[Stored data entries]
[Start of Attachment]

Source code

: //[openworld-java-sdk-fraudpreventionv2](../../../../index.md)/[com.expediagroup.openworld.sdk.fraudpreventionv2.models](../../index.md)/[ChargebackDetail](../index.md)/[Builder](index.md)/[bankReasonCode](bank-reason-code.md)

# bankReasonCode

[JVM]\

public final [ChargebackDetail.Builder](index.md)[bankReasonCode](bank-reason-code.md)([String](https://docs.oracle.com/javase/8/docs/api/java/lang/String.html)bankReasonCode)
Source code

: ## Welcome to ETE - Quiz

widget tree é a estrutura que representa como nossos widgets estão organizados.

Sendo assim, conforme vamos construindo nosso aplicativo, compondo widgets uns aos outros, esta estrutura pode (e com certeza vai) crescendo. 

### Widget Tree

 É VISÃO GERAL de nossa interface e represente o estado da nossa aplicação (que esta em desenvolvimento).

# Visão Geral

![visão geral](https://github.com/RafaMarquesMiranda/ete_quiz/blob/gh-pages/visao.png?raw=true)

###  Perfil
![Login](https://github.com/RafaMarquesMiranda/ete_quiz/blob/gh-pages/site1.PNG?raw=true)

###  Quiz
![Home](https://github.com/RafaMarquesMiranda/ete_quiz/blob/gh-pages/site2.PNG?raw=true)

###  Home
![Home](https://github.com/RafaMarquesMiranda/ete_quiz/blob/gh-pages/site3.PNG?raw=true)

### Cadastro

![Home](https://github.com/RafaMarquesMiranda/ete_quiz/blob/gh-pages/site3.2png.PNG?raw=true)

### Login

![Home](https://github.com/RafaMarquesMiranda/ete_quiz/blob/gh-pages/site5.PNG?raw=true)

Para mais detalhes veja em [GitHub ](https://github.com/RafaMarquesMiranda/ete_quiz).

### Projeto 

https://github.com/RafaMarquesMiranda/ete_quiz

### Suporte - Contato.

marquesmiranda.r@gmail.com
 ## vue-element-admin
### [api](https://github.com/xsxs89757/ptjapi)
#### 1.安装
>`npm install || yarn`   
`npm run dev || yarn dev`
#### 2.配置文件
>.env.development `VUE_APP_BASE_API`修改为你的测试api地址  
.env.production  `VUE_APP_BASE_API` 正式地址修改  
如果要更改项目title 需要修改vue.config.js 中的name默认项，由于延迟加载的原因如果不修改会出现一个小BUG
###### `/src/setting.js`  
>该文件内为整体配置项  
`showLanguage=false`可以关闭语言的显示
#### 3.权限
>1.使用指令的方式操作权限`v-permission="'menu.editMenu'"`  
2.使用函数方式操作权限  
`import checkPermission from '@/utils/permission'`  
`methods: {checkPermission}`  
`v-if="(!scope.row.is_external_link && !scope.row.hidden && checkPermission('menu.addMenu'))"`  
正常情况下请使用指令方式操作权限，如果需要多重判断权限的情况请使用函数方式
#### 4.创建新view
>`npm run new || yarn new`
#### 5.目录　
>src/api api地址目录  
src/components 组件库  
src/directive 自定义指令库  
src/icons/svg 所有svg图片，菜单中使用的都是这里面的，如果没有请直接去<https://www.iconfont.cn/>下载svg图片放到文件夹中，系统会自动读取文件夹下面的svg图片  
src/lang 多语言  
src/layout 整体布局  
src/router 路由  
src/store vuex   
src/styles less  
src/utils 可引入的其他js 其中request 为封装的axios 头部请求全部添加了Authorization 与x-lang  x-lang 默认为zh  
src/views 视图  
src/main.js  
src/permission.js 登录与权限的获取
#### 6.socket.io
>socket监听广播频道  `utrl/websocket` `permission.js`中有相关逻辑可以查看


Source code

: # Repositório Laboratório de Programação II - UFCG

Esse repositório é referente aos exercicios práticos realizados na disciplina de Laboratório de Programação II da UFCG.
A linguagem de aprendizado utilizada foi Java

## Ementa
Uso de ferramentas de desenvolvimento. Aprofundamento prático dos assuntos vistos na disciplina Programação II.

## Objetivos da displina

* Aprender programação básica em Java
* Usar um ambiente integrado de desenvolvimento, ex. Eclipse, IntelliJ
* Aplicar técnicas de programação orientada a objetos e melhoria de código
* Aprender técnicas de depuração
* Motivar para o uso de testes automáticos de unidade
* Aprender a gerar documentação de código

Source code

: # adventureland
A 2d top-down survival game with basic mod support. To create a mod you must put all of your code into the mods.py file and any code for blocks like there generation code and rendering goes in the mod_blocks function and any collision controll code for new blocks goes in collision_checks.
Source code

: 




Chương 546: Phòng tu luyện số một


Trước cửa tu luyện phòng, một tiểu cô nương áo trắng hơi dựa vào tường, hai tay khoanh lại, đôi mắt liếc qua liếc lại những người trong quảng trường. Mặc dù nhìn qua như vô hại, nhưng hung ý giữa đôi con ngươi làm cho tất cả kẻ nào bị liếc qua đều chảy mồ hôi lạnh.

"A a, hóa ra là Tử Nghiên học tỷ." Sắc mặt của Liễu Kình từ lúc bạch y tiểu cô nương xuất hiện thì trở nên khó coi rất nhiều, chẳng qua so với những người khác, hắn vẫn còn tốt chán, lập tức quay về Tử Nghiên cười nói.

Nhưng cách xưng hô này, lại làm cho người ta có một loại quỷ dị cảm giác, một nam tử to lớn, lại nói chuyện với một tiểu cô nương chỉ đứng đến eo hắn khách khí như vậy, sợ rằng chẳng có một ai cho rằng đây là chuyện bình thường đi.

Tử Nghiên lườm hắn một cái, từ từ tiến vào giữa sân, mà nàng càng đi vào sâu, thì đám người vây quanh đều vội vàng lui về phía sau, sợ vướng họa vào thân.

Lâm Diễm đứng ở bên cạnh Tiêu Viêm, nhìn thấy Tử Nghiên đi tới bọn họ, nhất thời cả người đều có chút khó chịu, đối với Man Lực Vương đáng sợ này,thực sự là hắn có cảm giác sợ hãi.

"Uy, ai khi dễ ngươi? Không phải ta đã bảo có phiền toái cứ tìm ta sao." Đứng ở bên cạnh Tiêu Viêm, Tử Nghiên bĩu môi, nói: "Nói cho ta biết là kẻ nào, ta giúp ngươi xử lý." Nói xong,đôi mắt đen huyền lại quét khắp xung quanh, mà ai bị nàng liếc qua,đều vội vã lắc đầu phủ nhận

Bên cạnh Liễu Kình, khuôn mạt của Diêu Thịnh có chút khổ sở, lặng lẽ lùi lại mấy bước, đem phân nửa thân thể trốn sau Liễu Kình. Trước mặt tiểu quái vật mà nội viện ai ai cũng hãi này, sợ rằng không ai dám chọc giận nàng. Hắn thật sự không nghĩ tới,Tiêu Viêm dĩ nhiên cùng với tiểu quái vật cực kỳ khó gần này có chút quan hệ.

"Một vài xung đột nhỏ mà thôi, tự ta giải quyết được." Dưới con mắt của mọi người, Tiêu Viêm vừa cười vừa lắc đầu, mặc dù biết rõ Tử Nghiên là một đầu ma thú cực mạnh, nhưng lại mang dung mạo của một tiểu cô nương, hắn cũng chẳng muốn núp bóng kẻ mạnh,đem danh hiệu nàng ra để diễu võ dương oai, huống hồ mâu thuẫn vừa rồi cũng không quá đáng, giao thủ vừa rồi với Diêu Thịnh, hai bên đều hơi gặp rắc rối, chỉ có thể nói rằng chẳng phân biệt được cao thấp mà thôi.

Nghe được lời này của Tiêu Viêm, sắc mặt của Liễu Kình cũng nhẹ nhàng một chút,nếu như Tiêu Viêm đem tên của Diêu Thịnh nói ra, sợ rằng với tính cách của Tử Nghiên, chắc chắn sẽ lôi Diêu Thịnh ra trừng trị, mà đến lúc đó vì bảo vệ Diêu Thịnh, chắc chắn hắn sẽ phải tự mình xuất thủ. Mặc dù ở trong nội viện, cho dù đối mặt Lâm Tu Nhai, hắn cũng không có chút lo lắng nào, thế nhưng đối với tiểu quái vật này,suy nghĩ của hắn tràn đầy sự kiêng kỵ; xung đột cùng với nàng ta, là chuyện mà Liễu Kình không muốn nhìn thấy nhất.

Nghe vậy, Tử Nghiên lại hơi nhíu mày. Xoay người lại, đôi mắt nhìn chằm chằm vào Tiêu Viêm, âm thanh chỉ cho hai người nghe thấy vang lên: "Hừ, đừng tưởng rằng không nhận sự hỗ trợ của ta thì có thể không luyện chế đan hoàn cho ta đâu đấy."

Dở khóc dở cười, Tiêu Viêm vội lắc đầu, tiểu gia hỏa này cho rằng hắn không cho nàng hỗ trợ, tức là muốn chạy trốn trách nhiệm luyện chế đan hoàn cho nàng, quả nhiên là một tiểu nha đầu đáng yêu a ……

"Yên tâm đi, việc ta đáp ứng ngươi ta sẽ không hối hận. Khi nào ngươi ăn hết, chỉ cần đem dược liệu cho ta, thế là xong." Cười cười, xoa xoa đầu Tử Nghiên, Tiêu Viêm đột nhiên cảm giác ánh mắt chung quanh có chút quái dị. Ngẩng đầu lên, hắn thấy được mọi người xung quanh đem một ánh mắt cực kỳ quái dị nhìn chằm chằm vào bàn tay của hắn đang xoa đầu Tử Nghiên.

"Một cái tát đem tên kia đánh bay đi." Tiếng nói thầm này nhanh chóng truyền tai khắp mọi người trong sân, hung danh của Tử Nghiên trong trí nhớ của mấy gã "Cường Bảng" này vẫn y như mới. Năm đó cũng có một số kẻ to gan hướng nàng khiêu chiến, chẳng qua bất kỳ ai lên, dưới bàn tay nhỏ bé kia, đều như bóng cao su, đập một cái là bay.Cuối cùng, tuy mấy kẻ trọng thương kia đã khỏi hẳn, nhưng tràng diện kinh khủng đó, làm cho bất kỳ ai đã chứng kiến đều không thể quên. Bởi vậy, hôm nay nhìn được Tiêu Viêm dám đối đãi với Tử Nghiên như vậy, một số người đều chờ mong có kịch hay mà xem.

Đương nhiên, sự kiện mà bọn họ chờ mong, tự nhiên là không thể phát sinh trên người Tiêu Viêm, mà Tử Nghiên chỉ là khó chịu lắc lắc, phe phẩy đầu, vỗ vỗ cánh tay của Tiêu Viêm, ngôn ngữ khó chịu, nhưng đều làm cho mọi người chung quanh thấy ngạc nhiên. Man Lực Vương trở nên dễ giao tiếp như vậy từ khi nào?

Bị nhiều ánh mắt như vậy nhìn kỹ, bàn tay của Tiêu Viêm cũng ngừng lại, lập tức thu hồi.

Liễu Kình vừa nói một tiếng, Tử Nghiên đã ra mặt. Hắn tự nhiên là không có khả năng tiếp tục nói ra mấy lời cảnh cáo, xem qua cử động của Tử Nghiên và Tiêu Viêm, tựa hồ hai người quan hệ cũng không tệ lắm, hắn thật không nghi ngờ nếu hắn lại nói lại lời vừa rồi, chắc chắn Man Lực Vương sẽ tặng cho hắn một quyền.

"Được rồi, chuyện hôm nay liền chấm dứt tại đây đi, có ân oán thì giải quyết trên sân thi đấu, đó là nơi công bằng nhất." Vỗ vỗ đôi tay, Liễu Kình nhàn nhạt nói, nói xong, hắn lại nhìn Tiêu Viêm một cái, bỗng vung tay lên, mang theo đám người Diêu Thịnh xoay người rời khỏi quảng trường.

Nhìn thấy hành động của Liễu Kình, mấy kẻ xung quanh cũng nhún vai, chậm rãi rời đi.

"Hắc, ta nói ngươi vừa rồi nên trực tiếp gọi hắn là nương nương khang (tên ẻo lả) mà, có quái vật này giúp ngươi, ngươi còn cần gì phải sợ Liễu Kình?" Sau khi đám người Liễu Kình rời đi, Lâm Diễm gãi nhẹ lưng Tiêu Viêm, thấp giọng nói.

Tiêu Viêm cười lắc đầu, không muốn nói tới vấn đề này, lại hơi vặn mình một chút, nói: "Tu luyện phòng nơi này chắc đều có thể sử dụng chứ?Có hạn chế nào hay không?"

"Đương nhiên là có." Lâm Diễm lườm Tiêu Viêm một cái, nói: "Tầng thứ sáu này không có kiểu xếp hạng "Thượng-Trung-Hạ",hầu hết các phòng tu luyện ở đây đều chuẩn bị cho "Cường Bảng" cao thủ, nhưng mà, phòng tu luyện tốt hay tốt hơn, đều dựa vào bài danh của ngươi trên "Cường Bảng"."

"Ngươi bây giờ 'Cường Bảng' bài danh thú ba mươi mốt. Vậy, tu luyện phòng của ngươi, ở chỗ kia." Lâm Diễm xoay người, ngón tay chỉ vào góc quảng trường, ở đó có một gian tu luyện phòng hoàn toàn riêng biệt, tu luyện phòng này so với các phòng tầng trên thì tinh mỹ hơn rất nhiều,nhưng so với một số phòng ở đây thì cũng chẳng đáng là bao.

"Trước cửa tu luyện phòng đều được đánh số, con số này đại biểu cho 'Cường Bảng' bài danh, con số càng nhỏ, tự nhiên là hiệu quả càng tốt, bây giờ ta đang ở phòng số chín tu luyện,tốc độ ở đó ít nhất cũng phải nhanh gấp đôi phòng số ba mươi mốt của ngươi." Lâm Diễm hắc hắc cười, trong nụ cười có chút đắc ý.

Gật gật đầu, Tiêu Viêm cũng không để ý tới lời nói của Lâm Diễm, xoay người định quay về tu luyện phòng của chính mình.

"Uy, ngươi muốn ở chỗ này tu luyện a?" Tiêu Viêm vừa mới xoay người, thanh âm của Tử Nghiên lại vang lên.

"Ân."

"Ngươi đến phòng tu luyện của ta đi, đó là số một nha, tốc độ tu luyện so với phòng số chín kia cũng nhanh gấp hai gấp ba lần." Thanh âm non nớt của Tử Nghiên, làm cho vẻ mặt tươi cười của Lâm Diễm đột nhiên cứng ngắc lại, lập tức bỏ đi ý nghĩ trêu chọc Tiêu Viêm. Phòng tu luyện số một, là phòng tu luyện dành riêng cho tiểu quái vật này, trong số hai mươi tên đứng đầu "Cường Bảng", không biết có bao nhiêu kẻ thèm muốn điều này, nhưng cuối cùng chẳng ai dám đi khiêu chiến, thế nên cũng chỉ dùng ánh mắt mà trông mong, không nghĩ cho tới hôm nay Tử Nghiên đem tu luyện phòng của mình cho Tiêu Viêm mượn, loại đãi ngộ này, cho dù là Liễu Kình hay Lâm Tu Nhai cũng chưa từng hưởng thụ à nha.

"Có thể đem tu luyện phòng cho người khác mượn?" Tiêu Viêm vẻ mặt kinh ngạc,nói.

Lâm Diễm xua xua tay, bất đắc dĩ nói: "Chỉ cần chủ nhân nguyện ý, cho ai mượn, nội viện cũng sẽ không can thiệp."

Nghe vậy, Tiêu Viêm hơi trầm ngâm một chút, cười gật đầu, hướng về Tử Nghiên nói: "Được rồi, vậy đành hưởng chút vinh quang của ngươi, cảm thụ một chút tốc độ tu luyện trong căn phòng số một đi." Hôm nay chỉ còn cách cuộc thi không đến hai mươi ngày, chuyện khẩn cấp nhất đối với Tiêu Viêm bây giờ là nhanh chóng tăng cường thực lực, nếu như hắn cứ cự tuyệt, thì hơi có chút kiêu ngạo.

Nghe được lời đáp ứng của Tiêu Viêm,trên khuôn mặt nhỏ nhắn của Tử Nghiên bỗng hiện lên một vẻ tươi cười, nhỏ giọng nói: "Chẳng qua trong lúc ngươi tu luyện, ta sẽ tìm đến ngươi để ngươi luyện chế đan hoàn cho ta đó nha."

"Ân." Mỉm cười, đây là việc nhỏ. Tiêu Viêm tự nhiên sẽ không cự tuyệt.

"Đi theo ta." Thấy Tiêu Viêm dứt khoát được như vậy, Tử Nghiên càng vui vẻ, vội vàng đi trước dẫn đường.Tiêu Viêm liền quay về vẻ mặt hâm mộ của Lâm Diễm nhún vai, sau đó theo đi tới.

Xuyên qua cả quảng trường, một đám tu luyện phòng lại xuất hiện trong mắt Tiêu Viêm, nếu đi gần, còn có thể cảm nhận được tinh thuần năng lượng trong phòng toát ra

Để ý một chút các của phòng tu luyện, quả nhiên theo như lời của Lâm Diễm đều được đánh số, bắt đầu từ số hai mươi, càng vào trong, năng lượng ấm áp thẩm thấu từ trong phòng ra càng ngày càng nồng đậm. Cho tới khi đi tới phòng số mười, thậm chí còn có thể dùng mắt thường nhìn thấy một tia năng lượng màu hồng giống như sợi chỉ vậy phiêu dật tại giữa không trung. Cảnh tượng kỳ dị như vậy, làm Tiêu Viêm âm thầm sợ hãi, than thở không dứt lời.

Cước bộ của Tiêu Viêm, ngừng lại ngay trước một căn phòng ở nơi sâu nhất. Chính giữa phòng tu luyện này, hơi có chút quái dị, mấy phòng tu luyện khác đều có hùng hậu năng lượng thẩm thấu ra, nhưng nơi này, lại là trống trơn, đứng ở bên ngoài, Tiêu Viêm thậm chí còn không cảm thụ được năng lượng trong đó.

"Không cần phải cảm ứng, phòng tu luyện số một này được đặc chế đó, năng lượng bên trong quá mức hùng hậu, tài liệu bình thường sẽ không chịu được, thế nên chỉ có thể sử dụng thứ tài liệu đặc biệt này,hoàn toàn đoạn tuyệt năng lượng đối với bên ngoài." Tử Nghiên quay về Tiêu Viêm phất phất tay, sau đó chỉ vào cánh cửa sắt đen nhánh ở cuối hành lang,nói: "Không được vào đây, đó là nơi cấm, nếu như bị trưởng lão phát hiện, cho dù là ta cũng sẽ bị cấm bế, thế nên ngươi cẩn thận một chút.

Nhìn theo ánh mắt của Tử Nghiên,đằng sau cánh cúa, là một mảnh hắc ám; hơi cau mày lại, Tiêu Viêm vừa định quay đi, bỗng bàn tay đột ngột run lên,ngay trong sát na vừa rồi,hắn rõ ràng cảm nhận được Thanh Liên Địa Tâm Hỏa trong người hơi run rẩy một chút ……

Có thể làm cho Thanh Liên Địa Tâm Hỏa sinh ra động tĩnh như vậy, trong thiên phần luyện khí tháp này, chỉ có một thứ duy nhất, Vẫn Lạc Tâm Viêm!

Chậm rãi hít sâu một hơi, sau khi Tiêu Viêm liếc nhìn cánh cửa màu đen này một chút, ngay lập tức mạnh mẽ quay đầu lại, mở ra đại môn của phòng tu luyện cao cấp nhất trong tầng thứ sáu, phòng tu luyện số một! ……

[End of Attachment]

### How to complete this task
Above are the records. Copy the lines beginning at the one that has "src/store vuex" and ending with the one that has "melhoria de código", unchanged.

### Response to this exercise
src/store vuex   
src/styles less  
src/utils 可引入的其他js 其中request 为封装的axios 头部请求全部添加了Authorization 与x-lang  x-lang 默认为zh  
src/views 视图  
src/main.js  
src/permission.js 登录与权限的获取
#### 6.socket.io
>socket监听广播频道  `utrl/websocket` `permission.js`中有相关逻辑可以查看


Source code

: # Repositório Laboratório de Programação II - UFCG

Esse repositório é referente aos exercicios práticos realizados na disciplina de Laboratório de Programação II da UFCG.
A linguagem de aprendizado utilizada foi Java

## Ementa
Uso de ferramentas de desenvolvimento. Aprofundamento prático dos assuntos vistos na disciplina Programação II.

## Objetivos da displina

* Aprender programação básica em Java
* Usar um ambiente integrado de desenvolvimento, ex. Eclipse, IntelliJ
* Aplicar técnicas de programação orientada a objetos e melhoria de código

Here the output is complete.